Because, let’s face it, they are missing a trick if they don’t see the value in the years of experience and wisdom the over-50s can offer; the decades of dealing with stuff, bringing up families, looking after elderly loved ones, knowing exactly who they are and what they want. I would say that a person in their 50s is in the very prime of their life.
A middle-aged friend of mine went for a job as cabin crew with a well-known airline recently. She’s been working in the NHS for the past 20 years but wanted to try something different. She had nothing to lose and shot from the hip when she told them in the interview why she was by far the best person for the gig.
She has raised two children, who have now left home, so she’s free as a bird and wants to give her all to this exciting new opportunity. I’m very glad to say they gave her the job.
Being free of kids and all the responsibility that entails is a big plus and employers don’t need to worry about older women getting pregnant either, do they? Not that this should put firms off employing younger women either, I hasten to add.
But it’s hard juggling a family and a full-time job, for men and women.
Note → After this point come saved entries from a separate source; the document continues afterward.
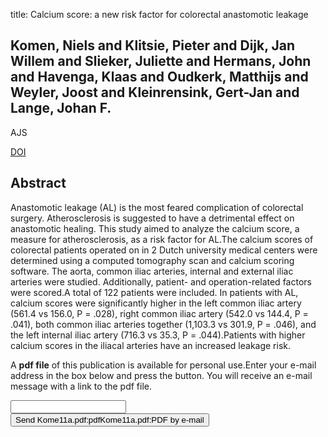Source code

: title: Calcium score: a new risk factor for colorectal anastomotic leakage

## Komen, Niels and Klitsie, Pieter and Dijk, Jan Willem and Slieker, Juliette and Hermans, John and Havenga, Klaas and Oudkerk, Matthijs and Weyler, Joost and Kleinrensink, Gert-Jan and Lange, Johan F.
AJS

<a href="https://doi.org/10.1016/j.amjsurg.2010.01.033">DOI</a>

## Abstract
Anastomotic leakage (AL) is the most feared complication of colorectal surgery. Atherosclerosis is suggested to have a detrimental effect on anastomotic healing. This study aimed to analyze the calcium score, a measure for atherosclerosis, as a risk factor for AL.The calcium scores of colorectal patients operated on in 2 Dutch university medical centers were determined using a computed tomography scan and calcium scoring software. The aorta, common iliac arteries, internal and external iliac arteries were studied. Additionally, patient- and operation-related factors were scored.A total of 122 patients were included. In patients with AL, calcium scores were significantly higher in the left common iliac artery (561.4 vs 156.0, P = .028), right common iliac artery (542.0 vs 144.4, P = .041), both common iliac arteries together (1,103.3 vs 301.9, P = .046), and the left internal iliac artery (716.3 vs 35.3, P = .044).Patients with higher calcium scores in the iliacal arteries have an increased leakage risk.

A <b>pdf file</b> of this publication is available for personal use.Enter your e-mail address in the box below and press the button. You will receive an e-mail message with a link to the pdf file.
<form action="sender.php">  <input type="text" name="email">  <input type="submit" value="Send Kome11a.pdf:pdfKome11a.pdf:PDF by e-mail"></form>
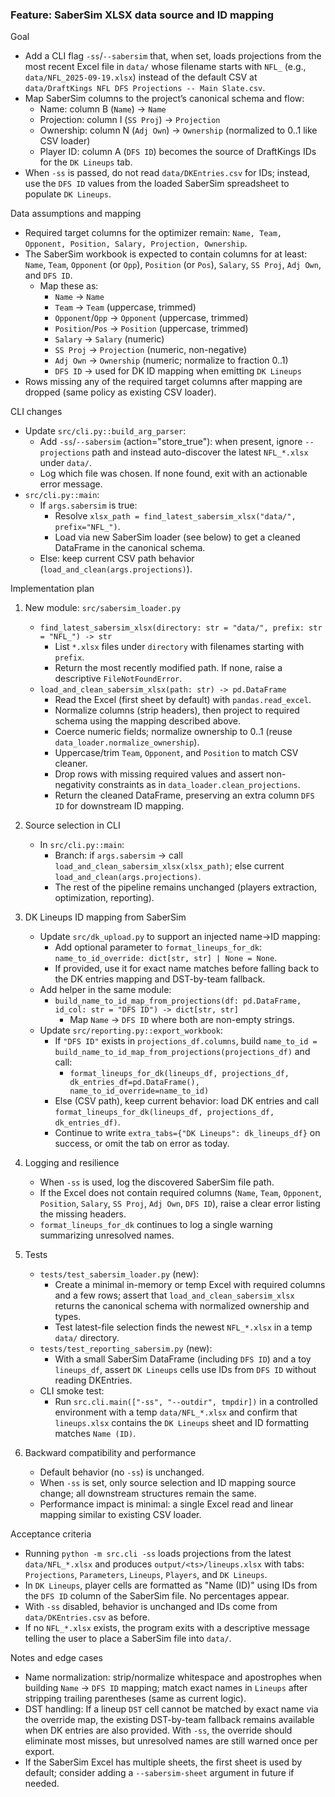 ### Feature: SaberSim XLSX data source and ID mapping

Goal
- Add a CLI flag `-ss`/`--sabersim` that, when set, loads projections from the most recent Excel file in `data/` whose filename starts with `NFL_` (e.g., `data/NFL_2025-09-19.xlsx`) instead of the default CSV at `data/DraftKings NFL DFS Projections -- Main Slate.csv`.
- Map SaberSim columns to the project’s canonical schema and flow:
  - Name: column B (`Name`) → `Name`
  - Projection: column I (`SS Proj`) → `Projection`
  - Ownership: column N (`Adj Own`) → `Ownership` (normalized to 0..1 like CSV loader)
  - Player ID: column A (`DFS ID`) becomes the source of DraftKings IDs for the `DK Lineups` tab.
- When `-ss` is passed, do not read `data/DKEntries.csv` for IDs; instead, use the `DFS ID` values from the loaded SaberSim spreadsheet to populate `DK Lineups`.

Data assumptions and mapping
- Required target columns for the optimizer remain: `Name, Team, Opponent, Position, Salary, Projection, Ownership`.
- The SaberSim workbook is expected to contain columns for at least: `Name`, `Team`, `Opponent` (or `Opp`), `Position` (or `Pos`), `Salary`, `SS Proj`, `Adj Own`, and `DFS ID`.
  - Map these as:
    - `Name` → `Name`
    - `Team` → `Team` (uppercase, trimmed)
    - `Opponent`/`Opp` → `Opponent` (uppercase, trimmed)
    - `Position`/`Pos` → `Position` (uppercase, trimmed)
    - `Salary` → `Salary` (numeric)
    - `SS Proj` → `Projection` (numeric, non-negative)
    - `Adj Own` → `Ownership` (numeric; normalize to fraction 0..1)
    - `DFS ID` → used for DK ID mapping when emitting `DK Lineups`
- Rows missing any of the required target columns after mapping are dropped (same policy as existing CSV loader).

CLI changes
- Update `src/cli.py::build_arg_parser`:
  - Add `-ss`/`--sabersim` (action="store_true"): when present, ignore `--projections` path and instead auto-discover the latest `NFL_*.xlsx` under `data/`.
  - Log which file was chosen. If none found, exit with an actionable error message.
- `src/cli.py::main`:
  - If `args.sabersim` is true:
    - Resolve `xlsx_path = find_latest_sabersim_xlsx("data/", prefix="NFL_")`.
    - Load via new SaberSim loader (see below) to get a cleaned DataFrame in the canonical schema.
  - Else: keep current CSV path behavior (`load_and_clean(args.projections)`).

Implementation plan
1) New module: `src/sabersim_loader.py`
   - `find_latest_sabersim_xlsx(directory: str = "data/", prefix: str = "NFL_") -> str`
     - List `*.xlsx` files under `directory` with filenames starting with `prefix`.
     - Return the most recently modified path. If none, raise a descriptive `FileNotFoundError`.
   - `load_and_clean_sabersim_xlsx(path: str) -> pd.DataFrame`
     - Read the Excel (first sheet by default) with `pandas.read_excel`.
     - Normalize columns (strip headers), then project to required schema using the mapping described above.
     - Coerce numeric fields; normalize ownership to 0..1 (reuse `data_loader.normalize_ownership`).
     - Uppercase/trim `Team`, `Opponent`, and `Position` to match CSV cleaner.
     - Drop rows with missing required values and assert non-negativity constraints as in `data_loader.clean_projections`.
     - Return the cleaned DataFrame, preserving an extra column `DFS ID` for downstream ID mapping.

2) Source selection in CLI
   - In `src/cli.py::main`:
     - Branch: if `args.sabersim` → call `load_and_clean_sabersim_xlsx(xlsx_path)`; else current `load_and_clean(args.projections)`.
     - The rest of the pipeline remains unchanged (players extraction, optimization, reporting).

3) DK Lineups ID mapping from SaberSim
   - Update `src/dk_upload.py` to support an injected name→ID mapping:
     - Add optional parameter to `format_lineups_for_dk`: `name_to_id_override: dict[str, str] | None = None`.
     - If provided, use it for exact name matches before falling back to the DK entries mapping and DST-by-team fallback.
   - Add helper in the same module:
     - `build_name_to_id_map_from_projections(df: pd.DataFrame, id_col: str = "DFS ID") -> dict[str, str]`
       - Map `Name` → `DFS ID` where both are non-empty strings.
   - Update `src/reporting.py::export_workbook`:
     - If `"DFS ID"` exists in `projections_df.columns`, build `name_to_id = build_name_to_id_map_from_projections(projections_df)` and call:
       - `format_lineups_for_dk(lineups_df, projections_df, dk_entries_df=pd.DataFrame(), name_to_id_override=name_to_id)`
     - Else (CSV path), keep current behavior: load DK entries and call `format_lineups_for_dk(lineups_df, projections_df, dk_entries_df)`.
     - Continue to write `extra_tabs={"DK Lineups": dk_lineups_df}` on success, or omit the tab on error as today.

4) Logging and resilience
   - When `-ss` is used, log the discovered SaberSim file path.
   - If the Excel does not contain required columns (`Name`, `Team`, `Opponent`, `Position`, `Salary`, `SS Proj`, `Adj Own`, `DFS ID`), raise a clear error listing the missing headers.
   - `format_lineups_for_dk` continues to log a single warning summarizing unresolved names.

5) Tests
   - `tests/test_sabersim_loader.py` (new):
     - Create a minimal in-memory or temp Excel with required columns and a few rows; assert that `load_and_clean_sabersim_xlsx` returns the canonical schema with normalized ownership and types.
     - Test latest-file selection finds the newest `NFL_*.xlsx` in a temp `data/` directory.
   - `tests/test_reporting_sabersim.py` (new):
     - With a small SaberSim DataFrame (including `DFS ID`) and a toy `lineups_df`, assert `DK Lineups` cells use IDs from `DFS ID` without reading DKEntries.
   - CLI smoke test:
     - Run `src.cli.main(["-ss", "--outdir", tmpdir])` in a controlled environment with a temp `data/NFL_*.xlsx` and confirm that `lineups.xlsx` contains the `DK Lineups` sheet and ID formatting matches `Name (ID)`.

6) Backward compatibility and performance
   - Default behavior (no `-ss`) is unchanged.
   - When `-ss` is set, only source selection and ID mapping source change; all downstream structures remain the same.
   - Performance impact is minimal: a single Excel read and linear mapping similar to existing CSV loader.

Acceptance criteria
- Running `python -m src.cli -ss` loads projections from the latest `data/NFL_*.xlsx` and produces `output/<ts>/lineups.xlsx` with tabs: `Projections`, `Parameters`, `Lineups`, `Players`, and `DK Lineups`.
- In `DK Lineups`, player cells are formatted as "Name (ID)" using IDs from the `DFS ID` column of the SaberSim file. No percentages appear.
- With `-ss` disabled, behavior is unchanged and IDs come from `data/DKEntries.csv` as before.
- If no `NFL_*.xlsx` exists, the program exits with a descriptive message telling the user to place a SaberSim file into `data/`.

Notes and edge cases
- Name normalization: strip/normalize whitespace and apostrophes when building `Name` → `DFS ID` mapping; match exact names in `Lineups` after stripping trailing parentheses (same as current logic).
- DST handling: If a lineup `DST` cell cannot be matched by exact name via the override map, the existing DST-by-team fallback remains available when DK entries are also provided. With `-ss`, the override should eliminate most misses, but unresolved names are still warned once per export.
- If the SaberSim Excel has multiple sheets, the first sheet is used by default; consider adding a `--sabersim-sheet` argument in future if needed.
I was a network Scotland correspondent for over 15 years and, boy, did I feel like I had a lot of plates in the air sometimes.
I still break out into a sweat when I think about the time I was trying to do a live phone interview with the then breakfast presenter Eamonn Holmes, reacting to a breaking Scottish story. I only had a minute’s notice and had been on the way out the door taking my girls to school when the news desk had called me.
I ended up doing the interview locked in the downstairs toilet with the kids banging on the door, shouting in their sweet but very loud voices that they were going to be late. Stressful doesn’t even begin to cover it.
People these days are active and productive into their 80s and 90s. My mum is as busy now as she’s always been and would put many youngsters to shame with her energy levels. She’s a veritable whirlwind. We need to get past the idea that once you reach your 50s or 60s or even older that you’ve nothing to offer.
I was horrified when I heard a young colleague saying recently that “once you get to about 60 you have problems with your hearing and eyes and stuff”. It was so dismissive and I thought wait till you get a bit older, sunshine, and you’ll think very differently.
Age is one of the protected characteristics under the Equality Act, so older workers do have rights. But, more than that, bosses who think twice about employing this sometimes overlooked and undervalued section of society should remember that they, too, will be in the same position one day. How would they want to be treated?